St. Nazaire, France, in April
Monday, August 22 @ 1909
I think it was April, 2011, when P. and Josiah and I went to Paris, France, to catch a train to St. Nazaire. Did I already tell you that on the appointed day we showed up at the Gare d L’Est about 30 minutes early to find our train to the coast. We found the train, slipped into the car, found comfortable seats, and settled in for a wait. The time for our train’s departure came and went. I looked out the window. Nobody there. It dawned on me. Whoa. Wrong train.
Thanks to our grandson, Josiah, who figured out that we needed to find a ticket window with a British flag (signifying English was spoken). The woman told us that we had one chance to trade our ticket for another. If we paid a huge sum. We paid the sum, lined up for the correct train, and squeezed in.
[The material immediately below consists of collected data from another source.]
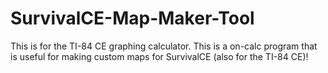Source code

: # SurvivalCE-Map-Maker-Tool
This is for the TI-84 CE graphing calculator. This is a on-calc program that is useful for making custom maps for SurvivalCE (also for the TI-84 CE)!
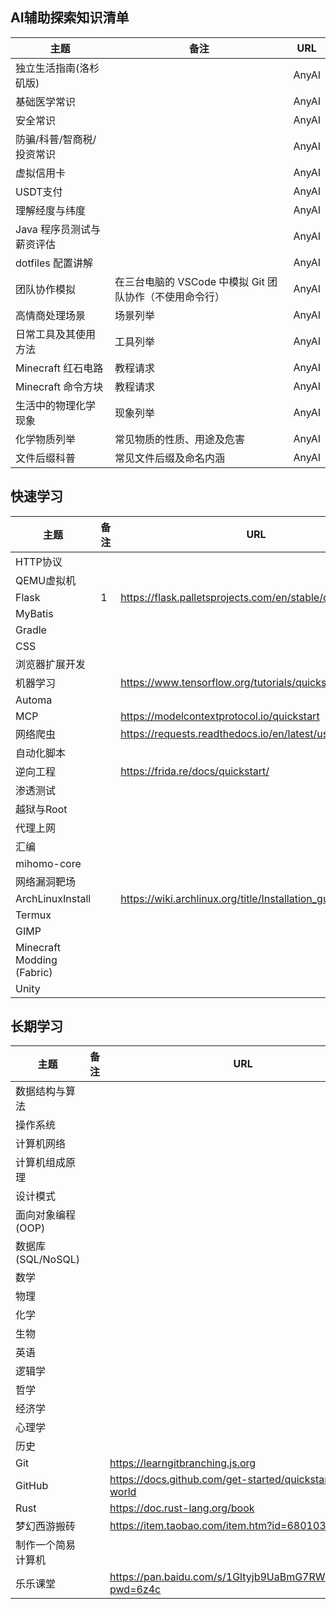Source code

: ## AI辅助探索知识清单

| 主题              | 备注                                 | URL   |
| --------------- | ---------------------------------- | ----- |
| 独立生活指南(洛杉矶版)    |                                    | AnyAI |
| 基础医学常识          |                                    | AnyAI |
| 安全常识            |                                    | AnyAI |
| 防骗/科普/智商税/投资常识  |                                    | AnyAI |
| 虚拟信用卡           |                                    | AnyAI |
| USDT支付          |                                    | AnyAI |
| 理解经度与纬度         |                                    | AnyAI |
| Java 程序员测试与薪资评估 |                                    | AnyAI |
| dotfiles 配置讲解   |                                    | AnyAI |
| 团队协作模拟          | 在三台电脑的 VSCode 中模拟 Git 团队协作（不使用命令行） | AnyAI |
| 高情商处理场景         | 场景列举                               | AnyAI |
| 日常工具及其使用方法      | 工具列举                               | AnyAI |
| Minecraft 红石电路  | 教程请求                               | AnyAI |
| Minecraft 命令方块  | 教程请求                               | AnyAI |
| 生活中的物理化学现象      | 现象列举                               | AnyAI |
| 化学物质列举          | 常见物质的性质、用途及危害                      | AnyAI |
| 文件后缀科普          | 常见文件后缀及命名内涵                        | AnyAI |
## 快速学习

| 主题                         | 备注  | URL                                                        |
| -------------------------- | --- | ---------------------------------------------------------- |
| HTTP协议                     |     |                                                            |
| QEMU虚拟机                    |     |                                                            |
| Flask                      | 1   | https://flask.palletsprojects.com/en/stable/quickstart/    |
| MyBatis                    |     |                                                            |
| Gradle                     |     |                                                            |
| CSS                        |     |                                                            |
| 浏览器扩展开发                    |     |                                                            |
| 机器学习                       |     | https://www.tensorflow.org/tutorials/quickstart/beginner   |
| Automa                     |     |                                                            |
| MCP                        |     | https://modelcontextprotocol.io/quickstart                 |
| 网络爬虫                       |     | https://requests.readthedocs.io/en/latest/user/quickstart/ |
| 自动化脚本                      |     |                                                            |
| 逆向工程                       |     | https://frida.re/docs/quickstart/                          |
| 渗透测试                       |     |                                                            |
| 越狱与Root                    |     |                                                            |
| 代理上网                       |     |                                                            |
| 汇编                         |     |                                                            |
| mihomo-core                |     |                                                            |
| 网络漏洞靶场                     |     |                                                            |
| ArchLinuxInstall           |     | https://wiki.archlinux.org/title/Installation_guide        |
| Termux                     |     |                                                            |
| GIMP                       |     |                                                            |
| Minecraft Modding (Fabric) |     |                                                            |
| Unity                      |     |                                                            |
## 长期学习

| 主题              | 备注  | URL                                                        |
| --------------- | --- | ---------------------------------------------------------- |
| 数据结构与算法         |     |                                                            |
| 操作系统            |     |                                                            |
| 计算机网络           |     |                                                            |
| 计算机组成原理         |     |                                                            |
| 设计模式            |     |                                                            |
| 面向对象编程 (OOP)    |     |                                                            |
| 数据库 (SQL/NoSQL) |     |                                                            |
| 数学              |     |                                                            |
| 物理              |     |                                                            |
| 化学              |     |                                                            |
| 生物              |     |                                                            |
| 英语              |     |                                                            |
| 逻辑学             |     |                                                            |
| 哲学              |     |                                                            |
| 经济学             |     |                                                            |
| 心理学             |     |                                                            |
| 历史              |     |                                                            |
| Git             |     | https://learngitbranching.js.org                           |
| GitHub          |     | https://docs.github.com/get-started/quickstart/hello-world |
| Rust            |     | https://doc.rust-lang.org/book                             |
| 梦幻西游搬砖          |     | https://item.taobao.com/item.htm?id=680103533549           |
| 制作一个简易计算机       |     |                                                            |
| 乐乐课堂            |     | https://pan.baidu.com/s/1Gltyjb9UaBmG7RWEhHupRw?pwd=6z4c   |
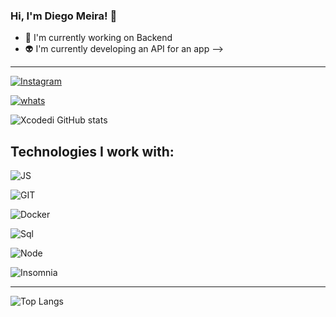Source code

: ### Hi, I'm Diego Meira! 👋

- 👾 I'm currently working on Backend
- 👽 I'm currently developing an API for an app
  -->

---

[![Instagram](https://img.shields.io/badge/Instagram-E4405F?style=for-the-badge&logo=instagram&logoColor=white)](https://www.instagram.com/diegomeiraaa/)

[![whats](https://img.shields.io/badge/WhatsApp-25D366?style=for-the-badge&logo=whatsapp&logoColor=white)](https://api.whatsapp.com/send?phone=5554999914553)

![Xcodedi GitHub stats](https://github-readme-stats.vercel.app/api?username=xcodedi&show_icons=true&theme=tokyonight)

## Technologies I work with:

![JS](https://img.shields.io/badge/JavaScript-F7DF1E?style=for-the-badge&logo=javascript&logoColor=black)

![GIT](https://img.shields.io/badge/GIT-E44C30?style=for-the-badge&logo=git&logoColor=white)

![Docker](https://img.shields.io/badge/Docker-2496ED?style=for-the-badge&logo=docker&logoColor=white)

![Sql](https://img.shields.io/badge/PostgreSQL-316192?style=for-the-badge&logo=postgresql&logoColor=white)

![Node](https://img.shields.io/badge/Node.js-43853D?style=for-the-badge&logo=node.js&logoColor=white)

![Insomnia](https://img.shields.io/badge/Insomnia-5849BE?style=for-the-badge&logo=insomnia&logoColor=white)

---

![Top Langs](https://github-readme-stats.vercel.app/api/top-langs/?username=xcodedi&layout=compact)
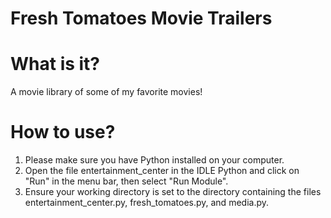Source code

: # Fresh Tomatoes Movie Trailers

# What is it?

A movie library of some of my favorite movies!

# How to use?

1. Please make sure you have Python installed on your computer.
2. Open the file entertainment_center in the IDLE Python and click on "Run" in the menu bar, then select "Run Module".
3. Ensure your working directory is set to the directory containing the files entertainment_center.py, fresh_tomatoes.py, and media.py.

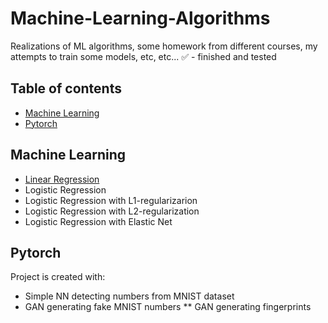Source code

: # Machine-Learning-Algorithms
Realizations of ML algorithms, some homework from different courses, my attempts to train some models, etc, etc...
:white_check_mark: - finished and tested


## Table of contents
* [Machine Learning](#machine-learning)
* [Pytorch](#pytorch)

## Machine Learning
* [Linear Regression](https://github.com/xtbtds/Machine-Learning-Algorithms)  
* Logistic Regression
* Logistic Regression with L1-regularizarion
* Logistic Regression with L2-regularization
* Logistic Regression with Elastic Net

## Pytorch
Project is created with:
* Simple NN detecting numbers from MNIST dataset
* GAN generating fake MNIST numbers
** GAN generating fingerprints
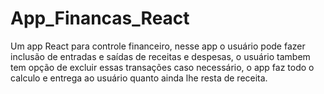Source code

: # App_Financas_React
 Um app React para controle financeiro, nesse app o usuário pode fazer inclusão de entradas e saídas de receitas e despesas, o usuário tambem tem opção de excluir essas transações caso necessário, o app faz todo o calculo e entrega ao usuário quanto ainda lhe resta de receita.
The train took us out of Paris, out into the countryside. Oh, I remember seeing many a stonewall with sort of good-natured graffiti sprayed all around. Then more stone walls. More graffiti. Eventually we came to countrysides with farms
I remember a farm with a tractor. Most of the farms looked small, but I don’t remember seeing much livestock. Just telephone poles, occasionally big barns, large white buildings, I gave Josiah my camera and asked him to take a few pictures. He didn’t look enthusiastic, so I assured him that he could take as many photographs as he wanted. Result? Hundreds of pictures from the train, mostly blurred green from the April countryside. Exactly what I’d hoped for.
Eventually we reached a station where we would be required to detrain, find another train, and entrain. This proved to be too much. I believe Josiah asked a trainman who hustled us away from where we had been heading and toward another place where we caught a train.
I almost forgot that we found a WC for men, and another WC for women. Also we found a place to purchase some bread and probably some cheese and perhaps some fruit. These things gave us the strength to continue our journey.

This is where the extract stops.